**Dataset content**
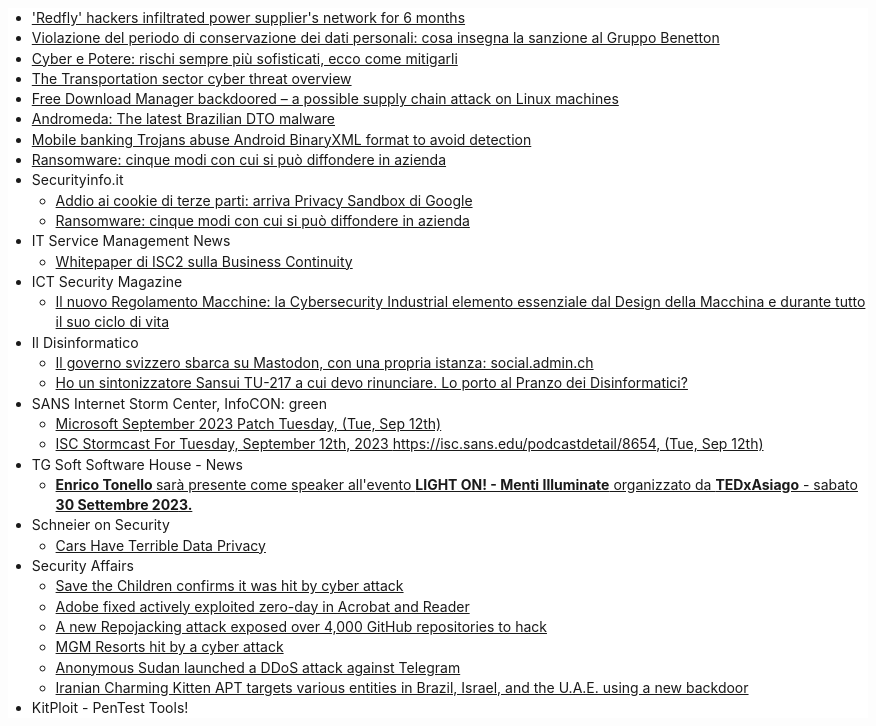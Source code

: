   - ['Redfly' hackers infiltrated power supplier's network for 6 months](https://www.bleepingcomputer.com/news/security/redfly-hackers-infiltrated-power-suppliers-network-for-6-months/)
  - [Violazione del periodo di conservazione dei dati personali: cosa insegna la sanzione al Gruppo Benetton](https://www.cybersecurity360.it/legal/privacy-dati-personali/violazione-del-periodo-di-conservazione-dei-dati-personali-cosa-insegna-la-sanzione-al-gruppo-benetton/)
  - [Cyber e Potere: rischi sempre più sofisticati, ecco come mitigarli](https://www.cybersecurity360.it/news/cyber-e-potere-rischi-sempre-piu-sofisticati-ecco-come-mitigarli/)
  - [The Transportation sector cyber threat overview](https://blog.sekoia.io/the-transportation-sector-cyber-threat-overview/)
  - [Free Download Manager backdoored – a possible supply chain attack on Linux machines](https://securelist.com/backdoored-free-download-manager-linux-malware/110465/)
  - [Andromeda: The latest Brazilian DTO malware](https://www.threatfabric.com/blogs/andromeda-the-latest-brazilian-dto-malware-0)
  - [Mobile banking Trojans abuse Android BinaryXML format to avoid detection](https://www.threatfabric.com/blogs/mobile-banking-trojans-abuse-bug-in-android-system-to-avoid-detection)
  - [Ransomware: cinque modi con cui si può diffondere in azienda](https://www.securityinfo.it/2023/09/12/ransomware-cinque-modi-con-cui-si-puo-diffondere-in-azienda/)
- Securityinfo.it
  - [Addio ai cookie di terze parti: arriva Privacy Sandbox di Google](https://www.securityinfo.it/2023/09/12/addio-ai-cookie-di-terze-parti-arriva-privacy-sandbox-di-google/?utm_source=rss&utm_medium=rss&utm_campaign=addio-ai-cookie-di-terze-parti-arriva-privacy-sandbox-di-google)
  - [Ransomware: cinque modi con cui si può diffondere in azienda](https://www.securityinfo.it/2023/09/12/ransomware-cinque-modi-con-cui-si-puo-diffondere-in-azienda/?utm_source=rss&utm_medium=rss&utm_campaign=ransomware-cinque-modi-con-cui-si-puo-diffondere-in-azienda)
- IT Service Management News
  - [Whitepaper di ISC2 sulla Business Continuity](http://blog.cesaregallotti.it/2023/09/whitepaper-di-isc2-sulla-business.html)
- ICT Security Magazine
  - [Il nuovo Regolamento Macchine: la Cybersecurity Industrial elemento essenziale dal Design della Macchina e durante tutto il suo ciclo di vita](https://www.ictsecuritymagazine.com/articoli/il-nuovo-regolamento-macchine-la-cybersecurity-industrial-elemento-essenziale-dal-design-della-macchina-e-durante-tutto-il-suo-ciclo-di-vita/)
- Il Disinformatico
  - [Il governo svizzero sbarca su Mastodon, con una propria istanza: social.admin.ch](http://attivissimo.blogspot.com/2023/09/il-governo-svizzero-sbarca-su-mastodon.html)
  - [Ho un sintonizzatore Sansui TU-217 a cui devo rinunciare. Lo porto al Pranzo dei Disinformatici?](http://attivissimo.blogspot.com/2023/09/ho-un-sintonizzatore-sansui-tu-217-cui.html)
- SANS Internet Storm Center, InfoCON: green
  - [Microsoft September 2023 Patch Tuesday, (Tue, Sep 12th)](https://isc.sans.edu/diary/rss/30214)
  - [ISC Stormcast For Tuesday, September 12th, 2023 https://isc.sans.edu/podcastdetail/8654, (Tue, Sep 12th)](https://isc.sans.edu/diary/rss/30212)
- TG Soft Software House - News
  - [<strong>Enrico Tonello </strong>sar&agrave; presente come speaker all'evento <strong>LIGHT ON! - Menti Illuminate</strong> organizzato da&nbsp;<strong>TEDxAsiago</strong> - sabato <strong>30 Settembre  202</strong><strong>3.</strong> <br type="_moz" />](http://www.tgsoft.it/italy/news_archivio.asp?id=1464)
- Schneier on Security
  - [Cars Have Terrible Data Privacy](https://www.schneier.com/blog/archives/2023/09/cars-have-terrible-data-privacy.html)
- Security Affairs
  - [Save the Children confirms it was hit by cyber attack](https://securityaffairs.com/150750/cyber-crime/save-the-children-cyber-attack.html)
  - [Adobe fixed actively exploited zero-day in Acrobat and Reader](https://securityaffairs.com/150733/security/adobe-zero-day-acrobat-reader.html)
  - [A new Repojacking attack exposed over 4,000 GitHub repositories to hack](https://securityaffairs.com/150713/hacking/repojacking-attack-github-repositories.html)
  - [MGM Resorts hit by a cyber attack](https://securityaffairs.com/150701/hacking/mgm-resorts-cyber-attack.html)
  - [Anonymous Sudan launched a DDoS attack against Telegram](https://securityaffairs.com/150690/hacking/anonymous-sudan-ddos-on-telegram.html)
  - [Iranian Charming Kitten APT targets various entities in Brazil, Israel, and the U.A.E. using a new backdoor](https://securityaffairs.com/150667/apt/charming-kitten-new-sponsor-backdoor.html)
- KitPloit - PenTest Tools!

**Your objective**
Write out the material above once more, exactly as it reads, with no pictures.

**Output below**
Source code

:   - ['Redfly' hackers infiltrated power supplier's network for 6 months](https://www.bleepingcomputer.com/news/security/redfly-hackers-infiltrated-power-suppliers-network-for-6-months/)
  - [Violazione del periodo di conservazione dei dati personali: cosa insegna la sanzione al Gruppo Benetton](https://www.cybersecurity360.it/legal/privacy-dati-personali/violazione-del-periodo-di-conservazione-dei-dati-personali-cosa-insegna-la-sanzione-al-gruppo-benetton/)
  - [Cyber e Potere: rischi sempre più sofisticati, ecco come mitigarli](https://www.cybersecurity360.it/news/cyber-e-potere-rischi-sempre-piu-sofisticati-ecco-come-mitigarli/)
  - [The Transportation sector cyber threat overview](https://blog.sekoia.io/the-transportation-sector-cyber-threat-overview/)
  - [Free Download Manager backdoored – a possible supply chain attack on Linux machines](https://securelist.com/backdoored-free-download-manager-linux-malware/110465/)
  - [Andromeda: The latest Brazilian DTO malware](https://www.threatfabric.com/blogs/andromeda-the-latest-brazilian-dto-malware-0)
  - [Mobile banking Trojans abuse Android BinaryXML format to avoid detection](https://www.threatfabric.com/blogs/mobile-banking-trojans-abuse-bug-in-android-system-to-avoid-detection)
  - [Ransomware: cinque modi con cui si può diffondere in azienda](https://www.securityinfo.it/2023/09/12/ransomware-cinque-modi-con-cui-si-puo-diffondere-in-azienda/)
- Securityinfo.it
  - [Addio ai cookie di terze parti: arriva Privacy Sandbox di Google](https://www.securityinfo.it/2023/09/12/addio-ai-cookie-di-terze-parti-arriva-privacy-sandbox-di-google/?utm_source=rss&utm_medium=rss&utm_campaign=addio-ai-cookie-di-terze-parti-arriva-privacy-sandbox-di-google)
  - [Ransomware: cinque modi con cui si può diffondere in azienda](https://www.securityinfo.it/2023/09/12/ransomware-cinque-modi-con-cui-si-puo-diffondere-in-azienda/?utm_source=rss&utm_medium=rss&utm_campaign=ransomware-cinque-modi-con-cui-si-puo-diffondere-in-azienda)
- IT Service Management News
  - [Whitepaper di ISC2 sulla Business Continuity](http://blog.cesaregallotti.it/2023/09/whitepaper-di-isc2-sulla-business.html)
- ICT Security Magazine
  - [Il nuovo Regolamento Macchine: la Cybersecurity Industrial elemento essenziale dal Design della Macchina e durante tutto il suo ciclo di vita](https://www.ictsecuritymagazine.com/articoli/il-nuovo-regolamento-macchine-la-cybersecurity-industrial-elemento-essenziale-dal-design-della-macchina-e-durante-tutto-il-suo-ciclo-di-vita/)
- Il Disinformatico
  - [Il governo svizzero sbarca su Mastodon, con una propria istanza: social.admin.ch](http://attivissimo.blogspot.com/2023/09/il-governo-svizzero-sbarca-su-mastodon.html)
  - [Ho un sintonizzatore Sansui TU-217 a cui devo rinunciare. Lo porto al Pranzo dei Disinformatici?](http://attivissimo.blogspot.com/2023/09/ho-un-sintonizzatore-sansui-tu-217-cui.html)
- SANS Internet Storm Center, InfoCON: green
  - [Microsoft September 2023 Patch Tuesday, (Tue, Sep 12th)](https://isc.sans.edu/diary/rss/30214)
  - [ISC Stormcast For Tuesday, September 12th, 2023 https://isc.sans.edu/podcastdetail/8654, (Tue, Sep 12th)](https://isc.sans.edu/diary/rss/30212)
- TG Soft Software House - News
  - [<strong>Enrico Tonello </strong>sar&agrave; presente come speaker all'evento <strong>LIGHT ON! - Menti Illuminate</strong> organizzato da&nbsp;<strong>TEDxAsiago</strong> - sabato <strong>30 Settembre  202</strong><strong>3.</strong> <br type="_moz" />](http://www.tgsoft.it/italy/news_archivio.asp?id=1464)
- Schneier on Security
  - [Cars Have Terrible Data Privacy](https://www.schneier.com/blog/archives/2023/09/cars-have-terrible-data-privacy.html)
- Security Affairs
  - [Save the Children confirms it was hit by cyber attack](https://securityaffairs.com/150750/cyber-crime/save-the-children-cyber-attack.html)
  - [Adobe fixed actively exploited zero-day in Acrobat and Reader](https://securityaffairs.com/150733/security/adobe-zero-day-acrobat-reader.html)
  - [A new Repojacking attack exposed over 4,000 GitHub repositories to hack](https://securityaffairs.com/150713/hacking/repojacking-attack-github-repositories.html)
  - [MGM Resorts hit by a cyber attack](https://securityaffairs.com/150701/hacking/mgm-resorts-cyber-attack.html)
  - [Anonymous Sudan launched a DDoS attack against Telegram](https://securityaffairs.com/150690/hacking/anonymous-sudan-ddos-on-telegram.html)
  - [Iranian Charming Kitten APT targets various entities in Brazil, Israel, and the U.A.E. using a new backdoor](https://securityaffairs.com/150667/apt/charming-kitten-new-sponsor-backdoor.html)
- KitPloit - PenTest Tools!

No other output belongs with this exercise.